(Excerpts from a dataset)
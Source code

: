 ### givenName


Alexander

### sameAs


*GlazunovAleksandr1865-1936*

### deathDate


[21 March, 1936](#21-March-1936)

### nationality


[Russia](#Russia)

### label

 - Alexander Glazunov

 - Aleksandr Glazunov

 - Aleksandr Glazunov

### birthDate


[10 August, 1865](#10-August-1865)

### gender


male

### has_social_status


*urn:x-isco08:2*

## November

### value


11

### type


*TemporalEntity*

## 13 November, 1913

Work order:
Write every entry out again, exactly as it stands.

Result of the task:
Source code

: ### givenName


Alexander

### sameAs


*GlazunovAleksandr1865-1936*

### deathDate


[21 March, 1936](#21-March-1936)

### nationality


[Russia](#Russia)

### label

 - Alexander Glazunov

 - Aleksandr Glazunov

 - Aleksandr Glazunov

### birthDate


[10 August, 1865](#10-August-1865)

### gender


male

### has_social_status


*urn:x-isco08:2*

## November

### value


11

### type


*TemporalEntity*

## 13 November, 1913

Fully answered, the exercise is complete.